# [INFORMATION PROVIDED]
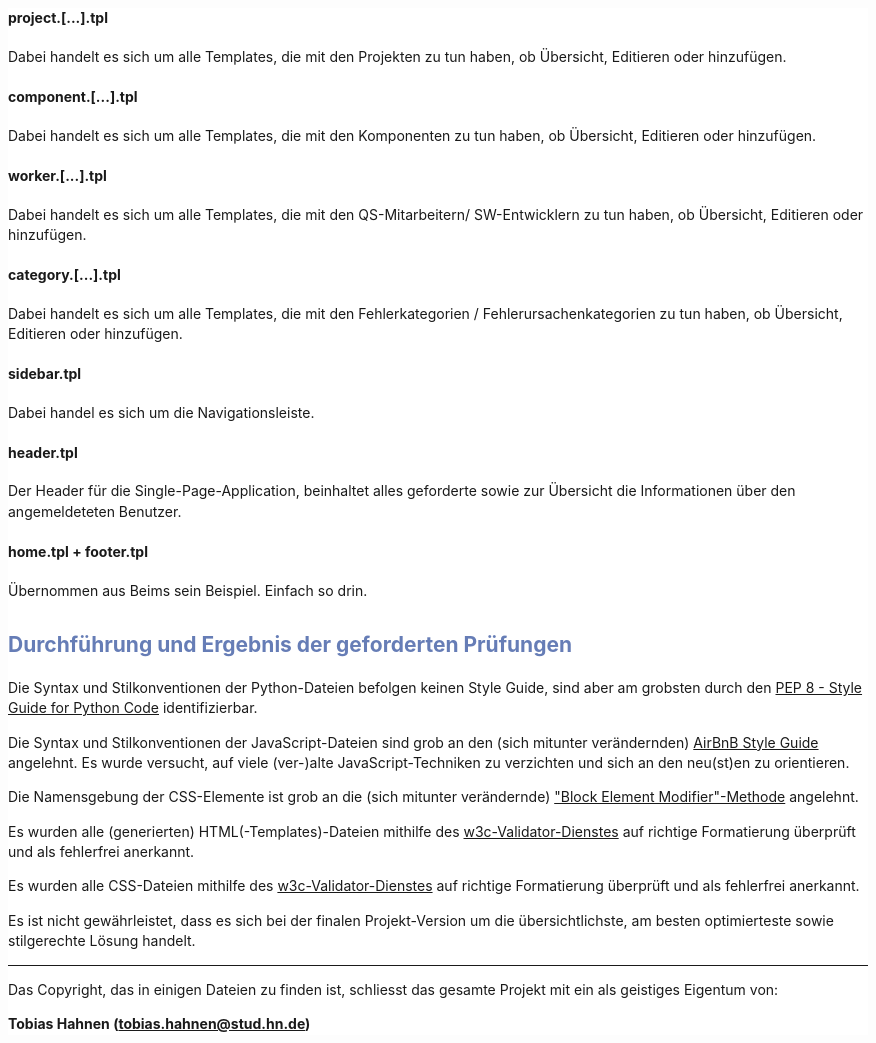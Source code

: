 #### project.[...].tpl

Dabei handelt es sich um alle Templates, die mit den Projekten zu tun haben, ob Übersicht, Editieren oder hinzufügen.

#### component.[...].tpl

Dabei handelt es sich um alle Templates, die mit den Komponenten zu tun haben, ob Übersicht, Editieren oder hinzufügen.

#### worker.[...].tpl

Dabei handelt es sich um alle Templates, die mit den QS-Mitarbeitern/ SW-Entwicklern zu tun haben, ob Übersicht, Editieren oder hinzufügen.

#### category.[...].tpl

Dabei handelt es sich um alle Templates, die mit den Fehlerkategorien / Fehlerursachenkategorien zu tun haben, ob Übersicht, Editieren oder hinzufügen.

#### sidebar.tpl

Dabei handel es sich um die Navigationsleiste.

#### header.tpl

Der Header für die Single-Page-Application, beinhaltet alles geforderte sowie zur Übersicht die Informationen über den angemeldeteten Benutzer.

#### home.tpl + footer.tpl

Übernommen aus Beims sein Beispiel. Einfach so drin.


## <span style="color:#667db6">Durchführung und Ergebnis der geforderten Prüfungen</span>

Die Syntax und Stilkonventionen der Python-Dateien befolgen keinen Style Guide, sind aber am grobsten durch den [PEP 8 - Style Guide for Python Code](https://www.python.org/dev/peps/pep-0008/) identifizierbar.

Die Syntax und Stilkonventionen der JavaScript-Dateien sind grob an den (sich mitunter verändernden) [AirBnB Style Guide](https://github.com/airbnb/javascript) angelehnt. Es wurde versucht, auf viele (ver-)alte JavaScript-Techniken zu verzichten und sich an den neu(st)en zu orientieren.

Die Namensgebung der CSS-Elemente ist grob an die (sich mitunter verändernde) ["Block Element Modifier"-Methode](http://getbem.com/introduction/) angelehnt.

Es wurden alle (generierten) HTML(-Templates)-Dateien mithilfe des [w3c-Validator-Dienstes](https://validator.w3.org/) auf richtige Formatierung überprüft und als fehlerfrei anerkannt.

Es wurden alle CSS-Dateien mithilfe des [w3c-Validator-Dienstes](http://jigsaw.w3.org/css-validator/) auf richtige Formatierung überprüft und als fehlerfrei anerkannt.

Es ist nicht gewährleistet, dass es sich bei der finalen Projekt-Version um die übersichtlichste, am besten optimierteste sowie stilgerechte Lösung handelt.

---

Das Copyright, das in einigen Dateien zu finden ist, schliesst das gesamte Projekt mit ein als geistiges Eigentum von:

**Tobias Hahnen (tobias.hahnen@stud.hn.de)**
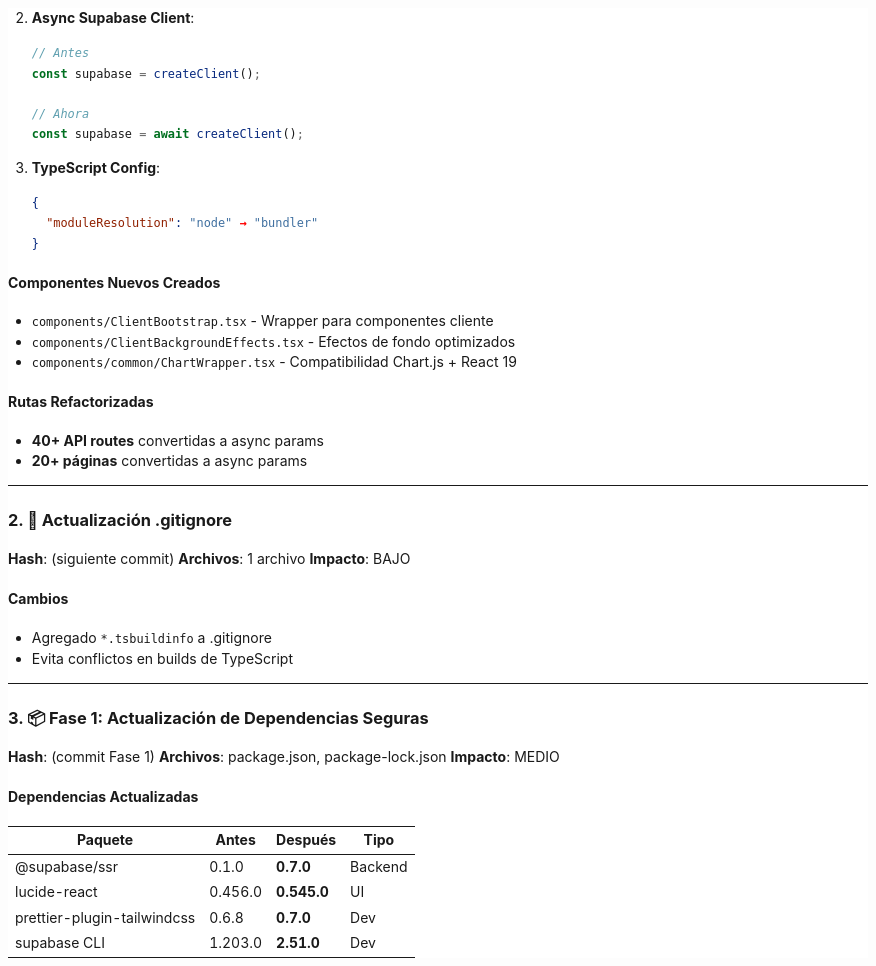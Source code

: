 2. **Async Supabase Client**:
   ```typescript
   // Antes
   const supabase = createClient();

   // Ahora
   const supabase = await createClient();
   ```

3. **TypeScript Config**:
   ```json
   {
     "moduleResolution": "node" → "bundler"
   }
   ```

#### Componentes Nuevos Creados
- `components/ClientBootstrap.tsx` - Wrapper para componentes cliente
- `components/ClientBackgroundEffects.tsx` - Efectos de fondo optimizados
- `components/common/ChartWrapper.tsx` - Compatibilidad Chart.js + React 19

#### Rutas Refactorizadas
- **40+ API routes** convertidas a async params
- **20+ páginas** convertidas a async params

---

### 2. 📝 Actualización .gitignore
**Hash**: (siguiente commit)
**Archivos**: 1 archivo
**Impacto**: BAJO

#### Cambios
- Agregado `*.tsbuildinfo` a .gitignore
- Evita conflictos en builds de TypeScript

---

### 3. 📦 Fase 1: Actualización de Dependencias Seguras
**Hash**: (commit Fase 1)
**Archivos**: package.json, package-lock.json
**Impacto**: MEDIO

#### Dependencias Actualizadas
| Paquete | Antes | Después | Tipo |
|---------|-------|---------|------|
| @supabase/ssr | 0.1.0 | **0.7.0** | Backend |
| lucide-react | 0.456.0 | **0.545.0** | UI |
| prettier-plugin-tailwindcss | 0.6.8 | **0.7.0** | Dev |
| supabase CLI | 1.203.0 | **2.51.0** | Dev |
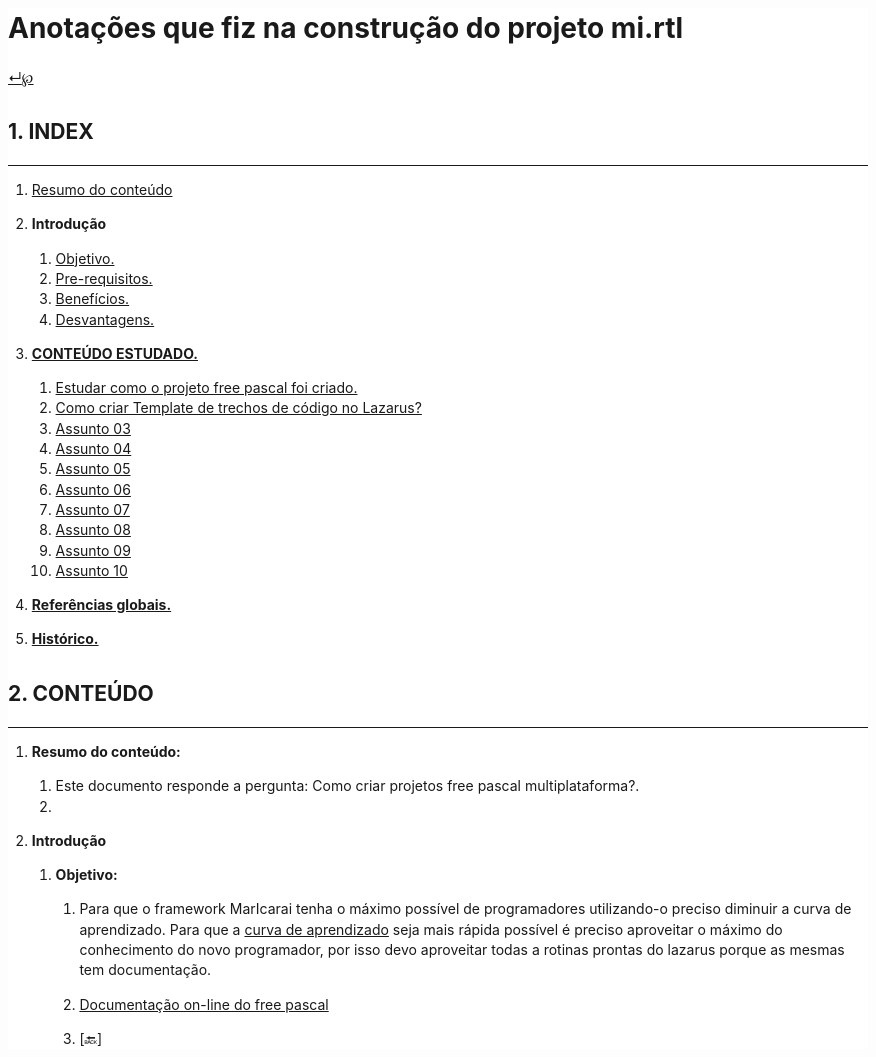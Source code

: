 # <span id="topo"><span>Anotações que fiz na construção do projeto mi.rtl
 <a href="modelo03.html" target="_blank" title="Pressione aqui para expandir este documento em nova aba." >↵</a><a href="modelo03.pdf" target="_blank" title="Pressione aqui para visualizar o PDF deste documento em nova aba.">℘</a>

## **1. INDEX**

---

   1. [Resumo do conteúdo](#id_resumo)

   2. **Introdução**
      1. [Objetivo.](#id_objetivo)
      2. [Pre-requisitos.](#id_pre_requisitos)
      3. [Benefícios.](#id_beneficios)
      4. [Desvantagens.](#id_desvantagens)

   3. [**CONTEÚDO ESTUDADO.**](#id_Conteudo)
      1. [Estudar como o projeto free pascal foi criado.](#id_assunto01)
      2. [Como criar Template de trechos de código no Lazarus?](#id_assunto02)
      3. [Assunto 03](#id_assunto03)
      4. [Assunto 04](#id_assunto04)
      5. [Assunto 05](#id_assunto05)
      6. [Assunto 06](#id_assunto06)
      7. [Assunto 07](#id_assunto07)
      8. [Assunto 08](#id_assunto08)
      9. [Assunto 09](#id_assunto09)
      10. [Assunto 10](#id_assunto10)

   4. [**Referências globais.**](#id_referencias)

   5. [**Histórico.**](#id_historico)

## **2. CONTEÚDO**

---

   1. <span id="id_resumo"><span>**Resumo do conteúdo:**
      1. Este documento responde a pergunta: Como criar projetos free pascal multiplataforma?.
      2. 

   2. **Introdução**

      1. <span id="id_objetivo"><span>**Objetivo:**
         1. Para que o framework MarIcarai tenha o máximo possível de programadores utilizando-o preciso diminuir a curva de aprendizado. Para que a [curva de aprendizado](https://pt.wikipedia.org/wiki/Curva_de_aprendizagem) seja mais rápida possível é preciso aproveitar o máximo do conhecimento do novo programador, por isso devo aproveitar todas a rotinas prontas do lazarus porque as mesmas tem documentação.
         2. [Documentação on-line do free pascal](https://www.freepascal.org/docs.html)

         3. <text onclick="goBack()">[🔙]</text>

# [WHAT YOU HAVE TO DO]
Each entry must be retyped word for word, with every image omitted.

# [SOLUTION TO THE EXERCISE]
Source code

: #### project.[...].tpl

Dabei handelt es sich um alle Templates, die mit den Projekten zu tun haben, ob Übersicht, Editieren oder hinzufügen.

#### component.[...].tpl

Dabei handelt es sich um alle Templates, die mit den Komponenten zu tun haben, ob Übersicht, Editieren oder hinzufügen.

#### worker.[...].tpl

Dabei handelt es sich um alle Templates, die mit den QS-Mitarbeitern/ SW-Entwicklern zu tun haben, ob Übersicht, Editieren oder hinzufügen.

#### category.[...].tpl

Dabei handelt es sich um alle Templates, die mit den Fehlerkategorien / Fehlerursachenkategorien zu tun haben, ob Übersicht, Editieren oder hinzufügen.

#### sidebar.tpl

Dabei handel es sich um die Navigationsleiste.

#### header.tpl

Der Header für die Single-Page-Application, beinhaltet alles geforderte sowie zur Übersicht die Informationen über den angemeldeteten Benutzer.

#### home.tpl + footer.tpl

Übernommen aus Beims sein Beispiel. Einfach so drin.


## <span style="color:#667db6">Durchführung und Ergebnis der geforderten Prüfungen</span>

Die Syntax und Stilkonventionen der Python-Dateien befolgen keinen Style Guide, sind aber am grobsten durch den [PEP 8 - Style Guide for Python Code](https://www.python.org/dev/peps/pep-0008/) identifizierbar.

Die Syntax und Stilkonventionen der JavaScript-Dateien sind grob an den (sich mitunter verändernden) [AirBnB Style Guide](https://github.com/airbnb/javascript) angelehnt. Es wurde versucht, auf viele (ver-)alte JavaScript-Techniken zu verzichten und sich an den neu(st)en zu orientieren.

Die Namensgebung der CSS-Elemente ist grob an die (sich mitunter verändernde) ["Block Element Modifier"-Methode](http://getbem.com/introduction/) angelehnt.

Es wurden alle (generierten) HTML(-Templates)-Dateien mithilfe des [w3c-Validator-Dienstes](https://validator.w3.org/) auf richtige Formatierung überprüft und als fehlerfrei anerkannt.

Es wurden alle CSS-Dateien mithilfe des [w3c-Validator-Dienstes](http://jigsaw.w3.org/css-validator/) auf richtige Formatierung überprüft und als fehlerfrei anerkannt.

Es ist nicht gewährleistet, dass es sich bei der finalen Projekt-Version um die übersichtlichste, am besten optimierteste sowie stilgerechte Lösung handelt.

---

Das Copyright, das in einigen Dateien zu finden ist, schliesst das gesamte Projekt mit ein als geistiges Eigentum von:

**Tobias Hahnen (tobias.hahnen@stud.hn.de)**
Source code

: 2. **Async Supabase Client**:
   ```typescript
   // Antes
   const supabase = createClient();

   // Ahora
   const supabase = await createClient();
   ```

3. **TypeScript Config**:
   ```json
   {
     "moduleResolution": "node" → "bundler"
   }
   ```

#### Componentes Nuevos Creados
- `components/ClientBootstrap.tsx` - Wrapper para componentes cliente
- `components/ClientBackgroundEffects.tsx` - Efectos de fondo optimizados
- `components/common/ChartWrapper.tsx` - Compatibilidad Chart.js + React 19

#### Rutas Refactorizadas
- **40+ API routes** convertidas a async params
- **20+ páginas** convertidas a async params

---

### 2. 📝 Actualización .gitignore
**Hash**: (siguiente commit)
**Archivos**: 1 archivo
**Impacto**: BAJO

#### Cambios
- Agregado `*.tsbuildinfo` a .gitignore
- Evita conflictos en builds de TypeScript

---

### 3. 📦 Fase 1: Actualización de Dependencias Seguras
**Hash**: (commit Fase 1)
**Archivos**: package.json, package-lock.json
**Impacto**: MEDIO

#### Dependencias Actualizadas
| Paquete | Antes | Después | Tipo |
|---------|-------|---------|------|
| @supabase/ssr | 0.1.0 | **0.7.0** | Backend |
| lucide-react | 0.456.0 | **0.545.0** | UI |
| prettier-plugin-tailwindcss | 0.6.8 | **0.7.0** | Dev |
| supabase CLI | 1.203.0 | **2.51.0** | Dev |
Source code

: # <span id="topo"><span>Anotações que fiz na construção do projeto mi.rtl
 <a href="modelo03.html" target="_blank" title="Pressione aqui para expandir este documento em nova aba." >↵</a><a href="modelo03.pdf" target="_blank" title="Pressione aqui para visualizar o PDF deste documento em nova aba.">℘</a>

## **1. INDEX**

---

   1. [Resumo do conteúdo](#id_resumo)

   2. **Introdução**
      1. [Objetivo.](#id_objetivo)
      2. [Pre-requisitos.](#id_pre_requisitos)
      3. [Benefícios.](#id_beneficios)
      4. [Desvantagens.](#id_desvantagens)

   3. [**CONTEÚDO ESTUDADO.**](#id_Conteudo)
      1. [Estudar como o projeto free pascal foi criado.](#id_assunto01)
      2. [Como criar Template de trechos de código no Lazarus?](#id_assunto02)
      3. [Assunto 03](#id_assunto03)
      4. [Assunto 04](#id_assunto04)
      5. [Assunto 05](#id_assunto05)
      6. [Assunto 06](#id_assunto06)
      7. [Assunto 07](#id_assunto07)
      8. [Assunto 08](#id_assunto08)
      9. [Assunto 09](#id_assunto09)
      10. [Assunto 10](#id_assunto10)

   4. [**Referências globais.**](#id_referencias)

   5. [**Histórico.**](#id_historico)

## **2. CONTEÚDO**

---

   1. <span id="id_resumo"><span>**Resumo do conteúdo:**
      1. Este documento responde a pergunta: Como criar projetos free pascal multiplataforma?.
      2. 

   2. **Introdução**

      1. <span id="id_objetivo"><span>**Objetivo:**
         1. Para que o framework MarIcarai tenha o máximo possível de programadores utilizando-o preciso diminuir a curva de aprendizado. Para que a [curva de aprendizado](https://pt.wikipedia.org/wiki/Curva_de_aprendizagem) seja mais rápida possível é preciso aproveitar o máximo do conhecimento do novo programador, por isso devo aproveitar todas a rotinas prontas do lazarus porque as mesmas tem documentação.
         2. [Documentação on-line do free pascal](https://www.freepascal.org/docs.html)

         3. <text onclick="goBack()">[🔙]</text>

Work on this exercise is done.